__TASK REQUIREMENTS__
Out of the records below, copy all lines in which the word "HTMLParseError" occurs.

*** DATASET ENTRIES ***

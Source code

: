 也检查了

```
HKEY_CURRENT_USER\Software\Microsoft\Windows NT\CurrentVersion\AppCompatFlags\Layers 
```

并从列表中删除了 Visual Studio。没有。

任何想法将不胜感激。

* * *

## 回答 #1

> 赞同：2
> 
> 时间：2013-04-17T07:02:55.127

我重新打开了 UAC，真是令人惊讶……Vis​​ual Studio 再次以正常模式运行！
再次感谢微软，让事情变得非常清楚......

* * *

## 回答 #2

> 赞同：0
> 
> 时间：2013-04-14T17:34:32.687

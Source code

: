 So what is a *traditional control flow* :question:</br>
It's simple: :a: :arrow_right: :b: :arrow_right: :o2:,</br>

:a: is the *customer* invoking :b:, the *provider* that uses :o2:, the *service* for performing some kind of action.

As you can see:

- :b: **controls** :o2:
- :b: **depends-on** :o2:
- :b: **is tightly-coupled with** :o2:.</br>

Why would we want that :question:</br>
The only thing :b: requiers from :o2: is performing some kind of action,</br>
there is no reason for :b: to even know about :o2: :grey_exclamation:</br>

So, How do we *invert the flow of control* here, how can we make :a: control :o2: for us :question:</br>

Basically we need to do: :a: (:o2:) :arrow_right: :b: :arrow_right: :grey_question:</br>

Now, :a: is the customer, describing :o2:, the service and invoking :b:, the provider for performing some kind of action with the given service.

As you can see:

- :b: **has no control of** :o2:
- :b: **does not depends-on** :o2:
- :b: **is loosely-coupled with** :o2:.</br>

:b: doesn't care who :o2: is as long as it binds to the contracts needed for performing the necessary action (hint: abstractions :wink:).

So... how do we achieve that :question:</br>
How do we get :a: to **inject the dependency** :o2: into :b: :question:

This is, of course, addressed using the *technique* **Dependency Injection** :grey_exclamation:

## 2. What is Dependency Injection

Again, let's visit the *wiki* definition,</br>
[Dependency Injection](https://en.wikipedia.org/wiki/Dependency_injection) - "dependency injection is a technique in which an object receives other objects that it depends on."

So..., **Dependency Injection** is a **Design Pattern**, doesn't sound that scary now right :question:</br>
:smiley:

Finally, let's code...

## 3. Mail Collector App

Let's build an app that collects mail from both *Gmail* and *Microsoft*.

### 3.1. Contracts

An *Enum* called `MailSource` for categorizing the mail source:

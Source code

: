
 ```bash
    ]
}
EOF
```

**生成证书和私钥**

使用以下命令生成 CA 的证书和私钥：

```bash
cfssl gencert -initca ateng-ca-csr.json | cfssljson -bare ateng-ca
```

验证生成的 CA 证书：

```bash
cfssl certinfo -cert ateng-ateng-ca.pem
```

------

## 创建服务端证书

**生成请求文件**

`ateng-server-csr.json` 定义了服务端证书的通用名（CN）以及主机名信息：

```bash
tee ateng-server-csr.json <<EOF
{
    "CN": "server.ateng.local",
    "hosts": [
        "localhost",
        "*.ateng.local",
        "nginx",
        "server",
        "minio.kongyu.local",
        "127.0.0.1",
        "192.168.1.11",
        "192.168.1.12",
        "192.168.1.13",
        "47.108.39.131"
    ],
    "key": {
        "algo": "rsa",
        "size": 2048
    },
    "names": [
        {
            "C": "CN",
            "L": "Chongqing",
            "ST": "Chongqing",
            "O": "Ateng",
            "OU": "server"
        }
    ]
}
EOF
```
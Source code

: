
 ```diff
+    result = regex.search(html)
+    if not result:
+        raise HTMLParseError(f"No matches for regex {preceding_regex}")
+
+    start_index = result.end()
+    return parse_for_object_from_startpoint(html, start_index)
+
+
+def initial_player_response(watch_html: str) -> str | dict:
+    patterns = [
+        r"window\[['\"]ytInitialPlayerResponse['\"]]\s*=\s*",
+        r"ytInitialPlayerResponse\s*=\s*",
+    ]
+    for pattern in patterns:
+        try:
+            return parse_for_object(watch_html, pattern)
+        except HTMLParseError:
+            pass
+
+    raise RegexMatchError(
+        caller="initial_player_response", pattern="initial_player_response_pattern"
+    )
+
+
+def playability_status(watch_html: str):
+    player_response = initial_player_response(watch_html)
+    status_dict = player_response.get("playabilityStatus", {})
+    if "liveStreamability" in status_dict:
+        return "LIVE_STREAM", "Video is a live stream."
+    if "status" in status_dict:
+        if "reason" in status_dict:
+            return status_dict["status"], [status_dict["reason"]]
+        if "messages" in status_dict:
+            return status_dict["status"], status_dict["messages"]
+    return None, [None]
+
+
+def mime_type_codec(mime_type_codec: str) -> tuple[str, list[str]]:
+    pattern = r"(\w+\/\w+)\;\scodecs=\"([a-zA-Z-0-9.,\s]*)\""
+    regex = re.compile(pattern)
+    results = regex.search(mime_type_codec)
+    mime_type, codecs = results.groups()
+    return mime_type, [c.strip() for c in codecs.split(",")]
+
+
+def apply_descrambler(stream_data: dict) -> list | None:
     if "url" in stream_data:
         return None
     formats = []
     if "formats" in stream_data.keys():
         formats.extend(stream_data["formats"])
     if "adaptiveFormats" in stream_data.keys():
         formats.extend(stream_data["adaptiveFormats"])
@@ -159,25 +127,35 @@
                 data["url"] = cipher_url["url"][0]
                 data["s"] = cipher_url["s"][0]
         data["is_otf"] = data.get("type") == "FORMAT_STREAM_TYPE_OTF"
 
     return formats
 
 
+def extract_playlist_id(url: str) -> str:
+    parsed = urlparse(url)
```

*** End of DATASET ENTRIES ***

__OUTPUT BELOW__
+        raise HTMLParseError(f"No matches for regex {preceding_regex}")
+        except HTMLParseError:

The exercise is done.